Only the lines that hold "impact" should be in the answer, each copied from the data below.

---- Information provided

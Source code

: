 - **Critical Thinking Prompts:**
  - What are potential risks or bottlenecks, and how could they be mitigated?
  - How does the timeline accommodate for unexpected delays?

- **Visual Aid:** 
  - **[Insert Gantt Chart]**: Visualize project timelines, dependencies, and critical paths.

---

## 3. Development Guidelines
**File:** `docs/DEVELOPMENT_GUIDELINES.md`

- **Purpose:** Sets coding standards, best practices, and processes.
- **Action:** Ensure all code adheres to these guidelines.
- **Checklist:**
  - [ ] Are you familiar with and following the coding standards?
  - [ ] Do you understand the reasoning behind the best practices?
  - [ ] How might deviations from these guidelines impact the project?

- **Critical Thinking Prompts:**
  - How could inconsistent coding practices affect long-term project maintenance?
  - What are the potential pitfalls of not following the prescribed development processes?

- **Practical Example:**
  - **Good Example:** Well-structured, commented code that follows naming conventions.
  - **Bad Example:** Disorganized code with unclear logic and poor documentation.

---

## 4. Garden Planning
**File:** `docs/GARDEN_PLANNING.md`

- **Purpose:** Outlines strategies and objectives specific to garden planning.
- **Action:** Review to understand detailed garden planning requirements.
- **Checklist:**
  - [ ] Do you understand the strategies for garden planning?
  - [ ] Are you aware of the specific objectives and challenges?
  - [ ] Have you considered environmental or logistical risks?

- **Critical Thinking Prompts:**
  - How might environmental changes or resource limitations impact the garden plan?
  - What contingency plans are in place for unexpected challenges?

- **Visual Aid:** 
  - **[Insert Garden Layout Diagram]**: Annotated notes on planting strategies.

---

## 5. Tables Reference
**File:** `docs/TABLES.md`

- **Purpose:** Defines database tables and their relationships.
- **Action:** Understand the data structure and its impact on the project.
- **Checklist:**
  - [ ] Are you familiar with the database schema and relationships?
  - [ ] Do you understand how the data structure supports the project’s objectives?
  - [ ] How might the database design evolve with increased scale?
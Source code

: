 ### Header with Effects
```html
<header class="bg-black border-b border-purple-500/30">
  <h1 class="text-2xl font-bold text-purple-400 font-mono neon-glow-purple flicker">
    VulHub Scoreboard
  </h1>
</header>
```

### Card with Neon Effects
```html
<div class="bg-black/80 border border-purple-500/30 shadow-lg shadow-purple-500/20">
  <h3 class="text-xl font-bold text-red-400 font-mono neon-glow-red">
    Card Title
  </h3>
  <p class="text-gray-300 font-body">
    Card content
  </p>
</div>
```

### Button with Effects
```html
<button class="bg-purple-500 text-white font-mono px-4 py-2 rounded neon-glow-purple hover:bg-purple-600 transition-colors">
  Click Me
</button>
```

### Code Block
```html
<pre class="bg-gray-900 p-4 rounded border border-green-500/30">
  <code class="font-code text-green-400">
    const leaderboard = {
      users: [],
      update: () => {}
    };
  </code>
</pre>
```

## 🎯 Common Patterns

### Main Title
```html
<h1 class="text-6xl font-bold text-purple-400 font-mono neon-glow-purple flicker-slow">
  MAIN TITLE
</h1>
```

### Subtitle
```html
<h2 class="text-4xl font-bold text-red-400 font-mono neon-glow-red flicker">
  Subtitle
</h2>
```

--------

### [Task solution]
  - [ ] How might deviations from these guidelines impact the project?
  - How might environmental changes or resource limitations impact the garden plan?
- **Action:** Understand the data structure and its impact on the project.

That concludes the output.